> _WHAT YOU SHOULD DO_: What follows is a listing to be repeated in full and without alteration.

> _DATA FOR REVIEW_:
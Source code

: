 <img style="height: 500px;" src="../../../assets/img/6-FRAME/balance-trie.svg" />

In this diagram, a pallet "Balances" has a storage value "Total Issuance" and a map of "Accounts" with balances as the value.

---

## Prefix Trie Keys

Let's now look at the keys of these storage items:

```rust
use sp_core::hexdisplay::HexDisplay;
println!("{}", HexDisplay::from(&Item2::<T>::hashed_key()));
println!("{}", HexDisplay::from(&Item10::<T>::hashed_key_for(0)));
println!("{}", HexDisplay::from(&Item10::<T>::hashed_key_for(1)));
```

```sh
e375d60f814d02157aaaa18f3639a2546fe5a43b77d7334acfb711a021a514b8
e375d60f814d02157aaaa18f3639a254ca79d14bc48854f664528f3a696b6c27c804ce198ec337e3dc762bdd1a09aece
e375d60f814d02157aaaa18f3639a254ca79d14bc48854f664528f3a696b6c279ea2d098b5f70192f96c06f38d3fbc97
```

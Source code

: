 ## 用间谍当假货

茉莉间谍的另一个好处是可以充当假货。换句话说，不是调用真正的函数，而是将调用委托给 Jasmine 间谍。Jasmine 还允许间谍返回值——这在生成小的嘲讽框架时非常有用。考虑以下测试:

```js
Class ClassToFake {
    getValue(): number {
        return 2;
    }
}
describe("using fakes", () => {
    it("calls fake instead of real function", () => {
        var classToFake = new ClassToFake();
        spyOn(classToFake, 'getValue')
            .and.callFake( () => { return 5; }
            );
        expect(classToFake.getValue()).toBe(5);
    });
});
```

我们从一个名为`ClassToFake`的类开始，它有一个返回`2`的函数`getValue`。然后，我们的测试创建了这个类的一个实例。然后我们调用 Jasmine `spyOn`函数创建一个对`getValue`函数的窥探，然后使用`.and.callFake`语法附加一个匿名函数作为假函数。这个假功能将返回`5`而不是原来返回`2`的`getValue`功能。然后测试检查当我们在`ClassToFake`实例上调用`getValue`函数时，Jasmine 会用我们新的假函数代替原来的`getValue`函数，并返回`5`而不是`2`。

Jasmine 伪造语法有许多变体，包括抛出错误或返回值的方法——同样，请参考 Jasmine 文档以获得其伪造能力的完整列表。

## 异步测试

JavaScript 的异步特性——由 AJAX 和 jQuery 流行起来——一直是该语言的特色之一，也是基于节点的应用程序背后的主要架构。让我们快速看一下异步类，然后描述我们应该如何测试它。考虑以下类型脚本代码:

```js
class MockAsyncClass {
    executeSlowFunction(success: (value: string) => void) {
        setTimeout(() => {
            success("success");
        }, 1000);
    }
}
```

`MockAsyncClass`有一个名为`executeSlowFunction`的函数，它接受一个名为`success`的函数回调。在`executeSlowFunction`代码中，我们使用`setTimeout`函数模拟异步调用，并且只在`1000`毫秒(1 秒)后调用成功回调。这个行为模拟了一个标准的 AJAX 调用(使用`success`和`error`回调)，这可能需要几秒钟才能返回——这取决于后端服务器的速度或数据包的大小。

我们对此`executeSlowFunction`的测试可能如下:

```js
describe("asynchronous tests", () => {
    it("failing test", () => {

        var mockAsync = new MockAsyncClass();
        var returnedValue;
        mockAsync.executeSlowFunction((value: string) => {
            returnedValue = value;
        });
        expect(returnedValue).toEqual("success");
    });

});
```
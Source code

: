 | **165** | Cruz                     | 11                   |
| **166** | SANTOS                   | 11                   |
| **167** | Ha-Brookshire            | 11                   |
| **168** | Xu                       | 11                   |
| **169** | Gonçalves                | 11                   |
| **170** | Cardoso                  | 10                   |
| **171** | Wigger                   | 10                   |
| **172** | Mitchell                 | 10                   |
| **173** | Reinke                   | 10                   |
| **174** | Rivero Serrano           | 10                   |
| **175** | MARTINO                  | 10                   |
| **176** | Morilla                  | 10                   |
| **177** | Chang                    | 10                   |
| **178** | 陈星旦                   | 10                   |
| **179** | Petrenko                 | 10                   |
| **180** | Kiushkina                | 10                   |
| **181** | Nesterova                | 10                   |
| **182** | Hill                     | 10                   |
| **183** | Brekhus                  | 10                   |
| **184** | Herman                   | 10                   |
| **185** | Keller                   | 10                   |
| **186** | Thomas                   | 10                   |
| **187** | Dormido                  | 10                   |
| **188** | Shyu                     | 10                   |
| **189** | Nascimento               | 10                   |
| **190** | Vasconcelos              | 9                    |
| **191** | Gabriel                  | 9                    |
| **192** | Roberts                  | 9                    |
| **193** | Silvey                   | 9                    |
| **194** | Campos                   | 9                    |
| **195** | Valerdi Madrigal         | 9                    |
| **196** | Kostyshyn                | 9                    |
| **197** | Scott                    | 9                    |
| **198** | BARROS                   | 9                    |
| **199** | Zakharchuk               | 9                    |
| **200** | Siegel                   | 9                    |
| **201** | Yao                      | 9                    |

> _RESPONSE TO THIS EXERCISE_:
Source code

: <img style="height: 500px;" src="../../../assets/img/6-FRAME/balance-trie.svg" />

In this diagram, a pallet "Balances" has a storage value "Total Issuance" and a map of "Accounts" with balances as the value.

---

## Prefix Trie Keys

Let's now look at the keys of these storage items:

```rust
use sp_core::hexdisplay::HexDisplay;
println!("{}", HexDisplay::from(&Item2::<T>::hashed_key()));
println!("{}", HexDisplay::from(&Item10::<T>::hashed_key_for(0)));
println!("{}", HexDisplay::from(&Item10::<T>::hashed_key_for(1)));
```

```sh
e375d60f814d02157aaaa18f3639a2546fe5a43b77d7334acfb711a021a514b8
e375d60f814d02157aaaa18f3639a254ca79d14bc48854f664528f3a696b6c27c804ce198ec337e3dc762bdd1a09aece
e375d60f814d02157aaaa18f3639a254ca79d14bc48854f664528f3a696b6c279ea2d098b5f70192f96c06f38d3fbc97
```

Source code

: ## 用间谍当假货

茉莉间谍的另一个好处是可以充当假货。换句话说，不是调用真正的函数，而是将调用委托给 Jasmine 间谍。Jasmine 还允许间谍返回值——这在生成小的嘲讽框架时非常有用。考虑以下测试:

```js
Class ClassToFake {
    getValue(): number {
        return 2;
    }
}
describe("using fakes", () => {
    it("calls fake instead of real function", () => {
        var classToFake = new ClassToFake();
        spyOn(classToFake, 'getValue')
            .and.callFake( () => { return 5; }
            );
        expect(classToFake.getValue()).toBe(5);
    });
});
```

我们从一个名为`ClassToFake`的类开始，它有一个返回`2`的函数`getValue`。然后，我们的测试创建了这个类的一个实例。然后我们调用 Jasmine `spyOn`函数创建一个对`getValue`函数的窥探，然后使用`.and.callFake`语法附加一个匿名函数作为假函数。这个假功能将返回`5`而不是原来返回`2`的`getValue`功能。然后测试检查当我们在`ClassToFake`实例上调用`getValue`函数时，Jasmine 会用我们新的假函数代替原来的`getValue`函数，并返回`5`而不是`2`。

Jasmine 伪造语法有许多变体，包括抛出错误或返回值的方法——同样，请参考 Jasmine 文档以获得其伪造能力的完整列表。

## 异步测试

JavaScript 的异步特性——由 AJAX 和 jQuery 流行起来——一直是该语言的特色之一，也是基于节点的应用程序背后的主要架构。让我们快速看一下异步类，然后描述我们应该如何测试它。考虑以下类型脚本代码:

```js
class MockAsyncClass {
    executeSlowFunction(success: (value: string) => void) {
        setTimeout(() => {
            success("success");
        }, 1000);
    }
}
```

`MockAsyncClass`有一个名为`executeSlowFunction`的函数，它接受一个名为`success`的函数回调。在`executeSlowFunction`代码中，我们使用`setTimeout`函数模拟异步调用，并且只在`1000`毫秒(1 秒)后调用成功回调。这个行为模拟了一个标准的 AJAX 调用(使用`success`和`error`回调)，这可能需要几秒钟才能返回——这取决于后端服务器的速度或数据包的大小。

我们对此`executeSlowFunction`的测试可能如下:

```js
describe("asynchronous tests", () => {
    it("failing test", () => {

        var mockAsync = new MockAsyncClass();
        var returnedValue;
        mockAsync.executeSlowFunction((value: string) => {
            returnedValue = value;
        });
        expect(returnedValue).toEqual("success");
    });

});
```
Source code

: | **165** | Cruz                     | 11                   |
| **166** | SANTOS                   | 11                   |
| **167** | Ha-Brookshire            | 11                   |
| **168** | Xu                       | 11                   |
| **169** | Gonçalves                | 11                   |
| **170** | Cardoso                  | 10                   |
| **171** | Wigger                   | 10                   |
| **172** | Mitchell                 | 10                   |
| **173** | Reinke                   | 10                   |
| **174** | Rivero Serrano           | 10                   |
| **175** | MARTINO                  | 10                   |
| **176** | Morilla                  | 10                   |
| **177** | Chang                    | 10                   |
| **178** | 陈星旦                   | 10                   |
| **179** | Petrenko                 | 10                   |
| **180** | Kiushkina                | 10                   |
| **181** | Nesterova                | 10                   |
| **182** | Hill                     | 10                   |
| **183** | Brekhus                  | 10                   |
| **184** | Herman                   | 10                   |
| **185** | Keller                   | 10                   |
| **186** | Thomas                   | 10                   |
| **187** | Dormido                  | 10                   |
| **188** | Shyu                     | 10                   |
| **189** | Nascimento               | 10                   |
| **190** | Vasconcelos              | 9                    |
| **191** | Gabriel                  | 9                    |
| **192** | Roberts                  | 9                    |
| **193** | Silvey                   | 9                    |
| **194** | Campos                   | 9                    |
| **195** | Valerdi Madrigal         | 9                    |
| **196** | Kostyshyn                | 9                    |
| **197** | Scott                    | 9                    |
| **198** | BARROS                   | 9                    |
| **199** | Zakharchuk               | 9                    |
| **200** | Siegel                   | 9                    |
| **201** | Yao                      | 9                    |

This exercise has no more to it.